Ahhh so much confusion :)
Teoma took up 199MB of bandwidth from my site earlier this month. I tried a robot text file to disallow it, but it still kept coming. I finally had to block it by IP filter.
I made the personal decision that bandwidth preservation was more important than the chance that Teoma will bring any significant amount of visitors to my site. My site, can be compared to yours in that mines doesn't really have true original content at the moment. It's a bunch of affiliate links and my objective was to control cost.
You should be able to purchase additional bandwidth from your host "temporarily". In my case, I had done that the end of last month and don't want to do that again. My site shuts down if the bandwidth limit for the month is exceeded. This temporary bandwidth can add up to a big expense.

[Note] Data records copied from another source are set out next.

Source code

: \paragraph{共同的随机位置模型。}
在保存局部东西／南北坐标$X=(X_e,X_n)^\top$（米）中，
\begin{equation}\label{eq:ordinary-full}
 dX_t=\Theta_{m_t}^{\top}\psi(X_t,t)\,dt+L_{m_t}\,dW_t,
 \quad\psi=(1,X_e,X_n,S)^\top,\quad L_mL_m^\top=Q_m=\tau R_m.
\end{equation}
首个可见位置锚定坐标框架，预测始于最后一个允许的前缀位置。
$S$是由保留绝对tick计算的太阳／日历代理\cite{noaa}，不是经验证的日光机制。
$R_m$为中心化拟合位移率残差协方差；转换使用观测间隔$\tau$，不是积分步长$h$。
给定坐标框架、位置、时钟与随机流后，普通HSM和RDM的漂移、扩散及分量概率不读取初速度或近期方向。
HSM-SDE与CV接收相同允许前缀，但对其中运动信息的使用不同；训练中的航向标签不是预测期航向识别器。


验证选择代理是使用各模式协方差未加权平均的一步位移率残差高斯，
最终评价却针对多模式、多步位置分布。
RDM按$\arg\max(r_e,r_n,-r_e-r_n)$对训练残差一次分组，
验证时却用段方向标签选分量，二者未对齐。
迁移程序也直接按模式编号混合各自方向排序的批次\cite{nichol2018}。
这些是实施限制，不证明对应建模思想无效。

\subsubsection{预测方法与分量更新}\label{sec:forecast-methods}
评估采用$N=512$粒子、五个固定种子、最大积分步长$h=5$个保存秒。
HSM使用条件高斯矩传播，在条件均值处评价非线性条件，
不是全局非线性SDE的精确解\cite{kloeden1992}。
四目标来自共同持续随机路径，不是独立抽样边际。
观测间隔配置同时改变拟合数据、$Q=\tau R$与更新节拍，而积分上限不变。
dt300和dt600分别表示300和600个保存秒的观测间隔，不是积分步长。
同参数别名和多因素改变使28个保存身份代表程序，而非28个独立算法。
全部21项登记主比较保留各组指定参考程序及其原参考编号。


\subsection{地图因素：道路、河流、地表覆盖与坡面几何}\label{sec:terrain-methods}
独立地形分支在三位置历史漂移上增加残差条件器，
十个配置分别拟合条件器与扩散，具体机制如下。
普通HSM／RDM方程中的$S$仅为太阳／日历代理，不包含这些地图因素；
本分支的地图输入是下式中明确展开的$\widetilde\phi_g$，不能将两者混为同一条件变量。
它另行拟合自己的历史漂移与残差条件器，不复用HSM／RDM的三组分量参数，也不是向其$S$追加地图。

I am saving my bandwidth for googlebot. Google has already brought in over 1300 referers since the beginning of the month, while Teoma brought in just one! In the past, Teoma hasn't referred much, if at all, to my site (unless it doesn't give out it's referer info).
It was partially my fault anyways. I have a reseller account, and I can assign bandwidth limits myself. So I assigned 100Mb limit to that account. Who knew? I had 7mb of transfer in 2 weeks. 100MB looked like enough.
Well, I will see. If Ask is going to come frequently and grab *everything* it finds, I will just limit the access to that specific folder I guess... Let it crawl the rest of the site.
If however the conent is not for commercial advertising, then the cost of not having some kind of income from the site, may outweigh the cost of uping your upstream throughput.
Unique commercial content - as long as the site is built well -> worth allowing all bots to crawl.
If not commercial - then i would look at restrictive measures, on pages that probably don't need to be crawled.